- WORK TO COMPLETE
The listing below should be copied in full, word for word.

- PROVIDED INFORMATION
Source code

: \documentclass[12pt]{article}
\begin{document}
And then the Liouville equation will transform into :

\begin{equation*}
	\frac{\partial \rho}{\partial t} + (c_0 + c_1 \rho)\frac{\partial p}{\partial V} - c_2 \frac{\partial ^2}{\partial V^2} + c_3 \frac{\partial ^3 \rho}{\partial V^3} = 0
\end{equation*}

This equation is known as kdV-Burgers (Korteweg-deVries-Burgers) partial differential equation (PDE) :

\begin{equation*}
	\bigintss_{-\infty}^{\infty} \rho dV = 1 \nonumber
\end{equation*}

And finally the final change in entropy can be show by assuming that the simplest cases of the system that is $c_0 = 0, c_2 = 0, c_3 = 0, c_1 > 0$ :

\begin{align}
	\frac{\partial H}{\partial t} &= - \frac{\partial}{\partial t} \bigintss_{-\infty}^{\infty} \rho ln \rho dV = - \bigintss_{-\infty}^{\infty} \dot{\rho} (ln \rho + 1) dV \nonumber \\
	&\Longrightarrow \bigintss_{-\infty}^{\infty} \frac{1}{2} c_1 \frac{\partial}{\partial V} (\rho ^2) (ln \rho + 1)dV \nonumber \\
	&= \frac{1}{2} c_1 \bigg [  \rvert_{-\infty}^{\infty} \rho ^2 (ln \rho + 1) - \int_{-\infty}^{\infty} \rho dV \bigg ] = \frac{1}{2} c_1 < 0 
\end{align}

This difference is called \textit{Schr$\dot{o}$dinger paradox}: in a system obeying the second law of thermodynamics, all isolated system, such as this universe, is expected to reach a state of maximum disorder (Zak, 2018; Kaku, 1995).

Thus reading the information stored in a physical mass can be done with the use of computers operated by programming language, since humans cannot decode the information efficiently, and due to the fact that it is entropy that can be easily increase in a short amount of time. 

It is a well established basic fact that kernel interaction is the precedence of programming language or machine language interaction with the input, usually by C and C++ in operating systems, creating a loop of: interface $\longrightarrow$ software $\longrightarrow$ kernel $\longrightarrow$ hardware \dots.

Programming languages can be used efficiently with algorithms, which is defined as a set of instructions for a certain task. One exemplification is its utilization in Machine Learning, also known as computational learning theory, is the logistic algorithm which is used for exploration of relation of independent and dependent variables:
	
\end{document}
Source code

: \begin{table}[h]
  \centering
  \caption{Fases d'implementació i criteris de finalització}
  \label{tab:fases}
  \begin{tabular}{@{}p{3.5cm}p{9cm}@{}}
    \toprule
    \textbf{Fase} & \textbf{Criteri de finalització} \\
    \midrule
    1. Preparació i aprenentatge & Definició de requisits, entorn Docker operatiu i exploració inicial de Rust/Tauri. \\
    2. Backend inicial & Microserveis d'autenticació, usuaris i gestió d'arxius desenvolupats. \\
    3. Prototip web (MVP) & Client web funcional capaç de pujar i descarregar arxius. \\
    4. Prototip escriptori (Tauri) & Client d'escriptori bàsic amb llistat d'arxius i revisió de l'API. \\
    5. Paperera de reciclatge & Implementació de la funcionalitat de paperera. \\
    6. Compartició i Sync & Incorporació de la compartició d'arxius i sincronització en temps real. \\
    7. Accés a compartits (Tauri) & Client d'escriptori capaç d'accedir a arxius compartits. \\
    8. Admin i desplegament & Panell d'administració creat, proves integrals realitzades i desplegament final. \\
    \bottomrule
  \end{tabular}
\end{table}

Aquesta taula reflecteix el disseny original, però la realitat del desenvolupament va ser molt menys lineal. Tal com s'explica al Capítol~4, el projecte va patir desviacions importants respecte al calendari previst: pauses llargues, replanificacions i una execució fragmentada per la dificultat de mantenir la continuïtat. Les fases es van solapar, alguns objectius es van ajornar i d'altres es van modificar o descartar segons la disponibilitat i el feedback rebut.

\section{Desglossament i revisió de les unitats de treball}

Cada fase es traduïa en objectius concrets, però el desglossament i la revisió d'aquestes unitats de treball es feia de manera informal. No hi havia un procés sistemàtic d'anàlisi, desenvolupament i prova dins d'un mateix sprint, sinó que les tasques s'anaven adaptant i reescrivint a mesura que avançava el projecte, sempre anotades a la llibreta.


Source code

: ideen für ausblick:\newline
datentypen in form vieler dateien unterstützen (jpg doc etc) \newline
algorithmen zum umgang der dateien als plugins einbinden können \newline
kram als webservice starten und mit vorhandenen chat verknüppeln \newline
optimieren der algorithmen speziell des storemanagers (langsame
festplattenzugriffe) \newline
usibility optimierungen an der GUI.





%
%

- EXERCISE RESULT
Source code

: \documentclass[12pt]{article}
\begin{document}
And then the Liouville equation will transform into :

\begin{equation*}
	\frac{\partial \rho}{\partial t} + (c_0 + c_1 \rho)\frac{\partial p}{\partial V} - c_2 \frac{\partial ^2}{\partial V^2} + c_3 \frac{\partial ^3 \rho}{\partial V^3} = 0
\end{equation*}

This equation is known as kdV-Burgers (Korteweg-deVries-Burgers) partial differential equation (PDE) :

\begin{equation*}
	\bigintss_{-\infty}^{\infty} \rho dV = 1 \nonumber
\end{equation*}

And finally the final change in entropy can be show by assuming that the simplest cases of the system that is $c_0 = 0, c_2 = 0, c_3 = 0, c_1 > 0$ :

\begin{align}
	\frac{\partial H}{\partial t} &= - \frac{\partial}{\partial t} \bigintss_{-\infty}^{\infty} \rho ln \rho dV = - \bigintss_{-\infty}^{\infty} \dot{\rho} (ln \rho + 1) dV \nonumber \\
	&\Longrightarrow \bigintss_{-\infty}^{\infty} \frac{1}{2} c_1 \frac{\partial}{\partial V} (\rho ^2) (ln \rho + 1)dV \nonumber \\
	&= \frac{1}{2} c_1 \bigg [  \rvert_{-\infty}^{\infty} \rho ^2 (ln \rho + 1) - \int_{-\infty}^{\infty} \rho dV \bigg ] = \frac{1}{2} c_1 < 0 
\end{align}

This difference is called \textit{Schr$\dot{o}$dinger paradox}: in a system obeying the second law of thermodynamics, all isolated system, such as this universe, is expected to reach a state of maximum disorder (Zak, 2018; Kaku, 1995).

Thus reading the information stored in a physical mass can be done with the use of computers operated by programming language, since humans cannot decode the information efficiently, and due to the fact that it is entropy that can be easily increase in a short amount of time. 

It is a well established basic fact that kernel interaction is the precedence of programming language or machine language interaction with the input, usually by C and C++ in operating systems, creating a loop of: interface $\longrightarrow$ software $\longrightarrow$ kernel $\longrightarrow$ hardware \dots.

Programming languages can be used efficiently with algorithms, which is defined as a set of instructions for a certain task. One exemplification is its utilization in Machine Learning, also known as computational learning theory, is the logistic algorithm which is used for exploration of relation of independent and dependent variables:
	
\end{document}
Source code

: \begin{table}[h]
  \centering
  \caption{Fases d'implementació i criteris de finalització}
  \label{tab:fases}
  \begin{tabular}{@{}p{3.5cm}p{9cm}@{}}
    \toprule
    \textbf{Fase} & \textbf{Criteri de finalització} \\
    \midrule
    1. Preparació i aprenentatge & Definició de requisits, entorn Docker operatiu i exploració inicial de Rust/Tauri. \\
    2. Backend inicial & Microserveis d'autenticació, usuaris i gestió d'arxius desenvolupats. \\
    3. Prototip web (MVP) & Client web funcional capaç de pujar i descarregar arxius. \\
    4. Prototip escriptori (Tauri) & Client d'escriptori bàsic amb llistat d'arxius i revisió de l'API. \\
    5. Paperera de reciclatge & Implementació de la funcionalitat de paperera. \\
    6. Compartició i Sync & Incorporació de la compartició d'arxius i sincronització en temps real. \\
    7. Accés a compartits (Tauri) & Client d'escriptori capaç d'accedir a arxius compartits. \\
    8. Admin i desplegament & Panell d'administració creat, proves integrals realitzades i desplegament final. \\
    \bottomrule
  \end{tabular}
\end{table}

Aquesta taula reflecteix el disseny original, però la realitat del desenvolupament va ser molt menys lineal. Tal com s'explica al Capítol~4, el projecte va patir desviacions importants respecte al calendari previst: pauses llargues, replanificacions i una execució fragmentada per la dificultat de mantenir la continuïtat. Les fases es van solapar, alguns objectius es van ajornar i d'altres es van modificar o descartar segons la disponibilitat i el feedback rebut.

\section{Desglossament i revisió de les unitats de treball}

Cada fase es traduïa en objectius concrets, però el desglossament i la revisió d'aquestes unitats de treball es feia de manera informal. No hi havia un procés sistemàtic d'anàlisi, desenvolupament i prova dins d'un mateix sprint, sinó que les tasques s'anaven adaptant i reescrivint a mesura que avançava el projecte, sempre anotades a la llibreta.


Source code

: ideen für ausblick:\newline
datentypen in form vieler dateien unterstützen (jpg doc etc) \newline
algorithmen zum umgang der dateien als plugins einbinden können \newline
kram als webservice starten und mit vorhandenen chat verknüppeln \newline
optimieren der algorithmen speziell des storemanagers (langsame
festplattenzugriffe) \newline
usibility optimierungen an der GUI.





%
%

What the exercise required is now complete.